Key to Penn State's response was the creation of a new administrative structure to assess and execute recommendations. This new structure included a response team composed of subcommittee chairs of the PSU board, including HR and legal subcommittees. An administration response team was composed of the vice president for administration, the senior vice president for finance and business, and the vice president and general counsel. Working with the board and administration teams is an advisory council including representatives from the faculty senate, the academic leadership council, students, medical center staff, and administration and athletics staff.
Noting that preparation prior to a controversial incident is critical, Bernard encouraged all institutions to take advantage of Penn State's efforts in shoring up their own campuses' crime and abuse prevention policies and practices.
A Strategy for Stability
For Matt Easdown, deputy chief financial officer and director of corporate finance at the University of Sydney, Australia, financial sustainability "can mean the gradual adjustment to a changing landscape or a sudden lurch in response to a major policy reversal." It was the latter for Easdown, when in 2011 the Australian government no longer provided "funding clusters" to support much of the cost of education delivery, and it removed student quotas.
In the session "Using Data Analytics to Achieve Financial Stability and Trans-parency," Easdown and copresenter Anthony Pember, chief executive officer, Pilbara Group Inc., explained the process of creating a new strategic plan to control costs and keep budgets balanced.
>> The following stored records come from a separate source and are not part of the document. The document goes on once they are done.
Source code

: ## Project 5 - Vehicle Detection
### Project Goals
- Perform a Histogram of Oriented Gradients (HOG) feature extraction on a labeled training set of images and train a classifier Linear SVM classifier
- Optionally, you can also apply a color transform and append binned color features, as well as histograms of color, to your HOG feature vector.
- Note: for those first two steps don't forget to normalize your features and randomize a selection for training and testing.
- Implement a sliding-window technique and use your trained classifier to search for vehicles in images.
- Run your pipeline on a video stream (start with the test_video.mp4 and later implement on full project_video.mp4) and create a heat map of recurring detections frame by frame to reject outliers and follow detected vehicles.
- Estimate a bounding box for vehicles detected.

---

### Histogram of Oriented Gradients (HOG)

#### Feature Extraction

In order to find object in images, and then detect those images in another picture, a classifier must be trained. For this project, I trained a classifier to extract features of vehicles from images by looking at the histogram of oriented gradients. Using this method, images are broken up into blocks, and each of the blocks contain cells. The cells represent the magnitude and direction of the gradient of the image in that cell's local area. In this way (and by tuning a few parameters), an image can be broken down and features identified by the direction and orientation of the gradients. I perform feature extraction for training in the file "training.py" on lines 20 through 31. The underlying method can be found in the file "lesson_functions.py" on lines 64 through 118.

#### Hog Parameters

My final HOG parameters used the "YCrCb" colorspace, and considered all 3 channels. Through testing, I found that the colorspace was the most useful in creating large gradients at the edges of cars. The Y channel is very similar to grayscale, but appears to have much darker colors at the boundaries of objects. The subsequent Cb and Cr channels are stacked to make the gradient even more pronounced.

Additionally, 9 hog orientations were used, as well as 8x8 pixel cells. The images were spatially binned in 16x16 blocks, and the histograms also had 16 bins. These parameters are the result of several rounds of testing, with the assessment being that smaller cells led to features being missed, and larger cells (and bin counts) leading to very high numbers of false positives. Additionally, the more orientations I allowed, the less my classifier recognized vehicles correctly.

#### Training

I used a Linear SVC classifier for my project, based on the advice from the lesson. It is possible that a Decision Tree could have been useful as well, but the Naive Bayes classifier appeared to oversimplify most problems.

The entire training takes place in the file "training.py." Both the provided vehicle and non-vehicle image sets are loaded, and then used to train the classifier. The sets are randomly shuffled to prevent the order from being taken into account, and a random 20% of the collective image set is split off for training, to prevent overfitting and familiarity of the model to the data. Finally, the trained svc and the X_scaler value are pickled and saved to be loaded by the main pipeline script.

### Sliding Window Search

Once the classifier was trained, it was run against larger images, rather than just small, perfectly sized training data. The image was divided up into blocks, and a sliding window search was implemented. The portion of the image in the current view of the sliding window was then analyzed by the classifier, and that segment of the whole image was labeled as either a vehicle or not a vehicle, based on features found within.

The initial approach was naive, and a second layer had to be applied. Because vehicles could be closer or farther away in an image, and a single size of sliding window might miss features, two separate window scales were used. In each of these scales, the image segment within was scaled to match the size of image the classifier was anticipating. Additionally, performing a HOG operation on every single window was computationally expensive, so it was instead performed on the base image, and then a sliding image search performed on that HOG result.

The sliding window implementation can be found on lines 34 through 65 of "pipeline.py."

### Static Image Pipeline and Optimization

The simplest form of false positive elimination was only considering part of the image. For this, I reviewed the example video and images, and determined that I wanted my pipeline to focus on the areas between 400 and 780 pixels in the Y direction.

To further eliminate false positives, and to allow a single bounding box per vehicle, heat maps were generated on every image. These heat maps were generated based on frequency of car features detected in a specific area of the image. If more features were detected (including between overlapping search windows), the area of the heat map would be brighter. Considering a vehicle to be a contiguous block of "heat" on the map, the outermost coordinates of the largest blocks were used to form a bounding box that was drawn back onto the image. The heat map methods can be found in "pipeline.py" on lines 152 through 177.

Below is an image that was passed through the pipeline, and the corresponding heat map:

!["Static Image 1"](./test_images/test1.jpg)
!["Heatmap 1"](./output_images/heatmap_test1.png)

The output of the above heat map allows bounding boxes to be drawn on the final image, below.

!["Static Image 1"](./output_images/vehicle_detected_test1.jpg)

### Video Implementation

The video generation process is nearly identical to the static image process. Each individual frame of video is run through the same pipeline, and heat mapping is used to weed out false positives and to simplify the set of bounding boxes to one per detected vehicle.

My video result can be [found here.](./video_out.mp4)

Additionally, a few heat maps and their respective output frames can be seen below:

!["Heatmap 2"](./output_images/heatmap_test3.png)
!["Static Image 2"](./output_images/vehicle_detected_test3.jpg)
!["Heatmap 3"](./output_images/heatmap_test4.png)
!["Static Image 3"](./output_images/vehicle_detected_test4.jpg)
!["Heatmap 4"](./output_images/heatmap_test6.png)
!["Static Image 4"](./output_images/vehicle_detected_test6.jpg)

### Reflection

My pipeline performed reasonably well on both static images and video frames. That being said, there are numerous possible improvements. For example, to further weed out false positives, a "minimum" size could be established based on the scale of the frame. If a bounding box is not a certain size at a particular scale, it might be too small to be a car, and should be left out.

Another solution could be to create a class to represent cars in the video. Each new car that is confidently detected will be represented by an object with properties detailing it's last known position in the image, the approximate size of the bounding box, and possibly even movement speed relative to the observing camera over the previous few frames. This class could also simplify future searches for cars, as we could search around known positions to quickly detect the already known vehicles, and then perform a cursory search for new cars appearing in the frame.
"We had to break away from the old funding models," explained Easdown, "and make each of our 16 entities [faculties] responsible for its own numbers." To accomplish that, the financial staff had to unbundle established—and often "covert"—arrangements that had made it difficult to reflect the true costs associated with various programs.
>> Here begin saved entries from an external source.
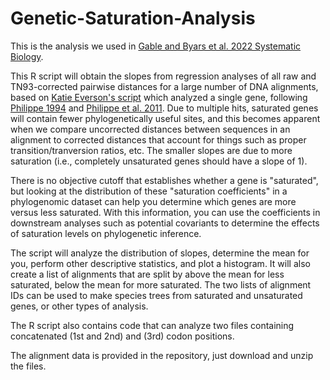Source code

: # Genetic-Saturation-Analysis
This is the analysis we used in [Gable and Byars et al. 2022 Systematic Biology](https://academic.oup.com/sysbio/advance-article-abstract/doi/10.1093/sysbio/syac019/6543627?redirectedFrom=fulltext).

This R script will obtain the slopes from regression analyses of all raw and TN93-corrected pairwise distances for a large number of DNA alignments, based on [Katie Everson's script](https://www.kmeverson.org/blog/simple-dna-saturation-plots-in-r) which analyzed a single gene, following [Philippe 1994](https://onlinelibrary.wiley.com/doi/abs/10.1046/j.1420-9101.1994.7020247.x) and [Philippe et al. 2011](https://onlinelibrary.wiley.com/doi/abs/10.1046/j.1420-9101.1994.7020247.x). Due to multiple hits, saturated genes will contain fewer phylogenetically useful sites, and this becomes apparent when we compare uncorrected distances between sequences in an alignment to corrected distances that account for things such as proper transition/tranversion ratios, etc. The smaller slopes are due to more saturation (i.e., completely unsaturated genes should have a slope of 1).

There is no objective cutoff that establishes whether a gene is "saturated", but looking at the distribution of these "saturation coefficients" in a phylogenomic dataset can help you determine which genes are more versus less saturated. With this information, you can use the coefficients in downstream analyses such as potential covariants to determine the effects of saturation levels on phylogenetic inference.

The script will analyze the distribution of slopes, determine the mean for you, perform other descriptive statistics, and plot a histogram. It will also create a list of alignments that are split by above the mean for less saturated, below the mean for more saturated. The two lists of alignment IDs can be used to make species trees from saturated and unsaturated genes, or other types of analysis. 

The R script also contains code that can analyze two files containing concatenated (1st and 2nd) and (3rd) codon positions.

The alignment data is provided in the repository, just download and unzip the files.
By analyzing the related data, explained Easdown and Pember, the business office was able to establish that a number of faculties were not self-sustaining, many were financially troubled, and cross-subsidies between faculties masked further budget issues.
"We've now moved to a new economic model," explained Easdown, "in which we've established business centers based on retention of direct revenues and allocation of central services based on consumption. The idea is that over the next five to seven years schools will learn how to better manage their budgets so that they eventually work their way to financial sustainability."